Benefits of the Transformer model
Translating characters instead of subwords improves generalisation and simplifies the model through a dramatic reduction of the vocabulary. However, it also implies dealing with much longer sequences, which presents significant modelling and computational challenges for sequence-to-sequence neural models, especially for RNNs. Another drawback in many languages is that characters just represent an orthographic symbol and do not carry meaning.
Ngo et al. (2019) describe the benefits of the Transformer model with respect to RNNs for character-based neural MT. Unlike RNNs, Transformers can jointly learn segmentation and representation. They can namely have one attention head to learn how to combine possible characters into a meaning unit and other heads to learn different dependencies among words in the sequence. Transformer is better to capture long-distance dependencies. While the relationship of two words far from each others is modeled correspondingly far in RNNs, that relationship is directly modeled in the self-attention regardless of the distance between them. Finally, Transformers allow parallel computations not only over the stacked layers but also across the time steps.
Character-based languagesIntuitively, character-based languages such as Chinese or Japanese are a good scenario for character-based models, because in these languages characters have a meaning. The standard practice to deal with these languages is to use a segmenter to group the characters into meaning units similar to words, and then to split these artificially created words into subwords. It makes sense to just deal with characters. Ngo et al. perform experiments on a small Japanese-Vietnamese corpus (210,000 sentence pairs). They segment the Vietnamese side in meaning units similar to the kanji script. They obtain significant BLEU score improvements with character-based models over subword-based segmentation in both translation directions: 13.3 versus 11.0 for Japanese-Vietnamese, and 15.0 versus 11.1 for Vietnamese-Japanese.
Noisy or out-of-domain data
Gupta et al. (2019) perform experiments comparing subword-based and character-based models in German-English and English-German language directions, for a number of conditions: low resource or high resource, noisy test data or domain shift.

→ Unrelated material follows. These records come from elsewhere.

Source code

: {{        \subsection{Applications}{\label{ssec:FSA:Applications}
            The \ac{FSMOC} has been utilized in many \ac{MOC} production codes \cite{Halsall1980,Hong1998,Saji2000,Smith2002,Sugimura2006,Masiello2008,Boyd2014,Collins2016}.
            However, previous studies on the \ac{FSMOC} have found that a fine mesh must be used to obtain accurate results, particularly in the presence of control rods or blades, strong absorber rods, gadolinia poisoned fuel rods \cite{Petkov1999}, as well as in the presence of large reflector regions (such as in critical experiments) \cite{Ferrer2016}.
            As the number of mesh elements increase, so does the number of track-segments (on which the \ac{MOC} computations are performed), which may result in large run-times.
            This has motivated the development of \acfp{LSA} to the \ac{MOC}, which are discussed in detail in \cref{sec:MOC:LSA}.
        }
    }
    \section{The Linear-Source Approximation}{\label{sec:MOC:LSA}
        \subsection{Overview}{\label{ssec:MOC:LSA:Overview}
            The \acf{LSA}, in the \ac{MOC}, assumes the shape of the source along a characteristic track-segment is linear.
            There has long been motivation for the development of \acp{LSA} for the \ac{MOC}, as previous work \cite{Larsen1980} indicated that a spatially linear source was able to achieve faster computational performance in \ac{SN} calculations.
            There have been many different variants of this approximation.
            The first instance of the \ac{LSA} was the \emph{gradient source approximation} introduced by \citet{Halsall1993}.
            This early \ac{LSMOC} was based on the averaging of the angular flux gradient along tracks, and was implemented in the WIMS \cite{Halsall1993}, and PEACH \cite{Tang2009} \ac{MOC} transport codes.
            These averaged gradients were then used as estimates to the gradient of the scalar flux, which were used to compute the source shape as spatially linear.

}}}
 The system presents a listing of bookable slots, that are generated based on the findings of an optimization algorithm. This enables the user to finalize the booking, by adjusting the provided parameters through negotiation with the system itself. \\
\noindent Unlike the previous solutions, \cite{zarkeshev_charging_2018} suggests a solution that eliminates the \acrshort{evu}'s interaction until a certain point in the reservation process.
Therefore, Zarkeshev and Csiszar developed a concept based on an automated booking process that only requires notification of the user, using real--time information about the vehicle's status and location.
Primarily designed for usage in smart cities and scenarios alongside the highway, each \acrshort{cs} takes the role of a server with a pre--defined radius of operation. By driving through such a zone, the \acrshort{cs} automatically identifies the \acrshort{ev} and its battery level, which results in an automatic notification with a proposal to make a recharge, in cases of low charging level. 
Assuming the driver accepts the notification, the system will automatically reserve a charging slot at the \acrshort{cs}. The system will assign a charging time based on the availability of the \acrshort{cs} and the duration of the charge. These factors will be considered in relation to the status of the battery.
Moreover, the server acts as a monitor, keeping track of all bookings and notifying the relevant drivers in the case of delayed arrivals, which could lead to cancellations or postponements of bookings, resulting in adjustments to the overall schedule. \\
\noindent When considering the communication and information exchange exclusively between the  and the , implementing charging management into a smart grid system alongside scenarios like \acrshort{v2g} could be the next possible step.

They observe that in low-resource conditions, the results are much more sensitive to the subword vocabulary size. In the high-resource setting, performance is similar for a large range of subword vocabulary sizes, and character-based models are only 1 BLEU point worse than the best subword-based model.
They also observe (in the low-resource setting) that when trained on clean data, character-based models are more robust to natural and synthetic lexicographical noise than subword-based models.
Character-based models are also better (with respect to BLEU score) on test sets of a very distant domain from the training data. In low-resource settings, character-based models achieve a better BLEU score in the 4 (out of 5) more distant test sets. In high-resource settings, this is only the case for the most distant test set.
Finally, Gupta et al. observe that deeper models narrow but do not close the gap between character and subword-based models.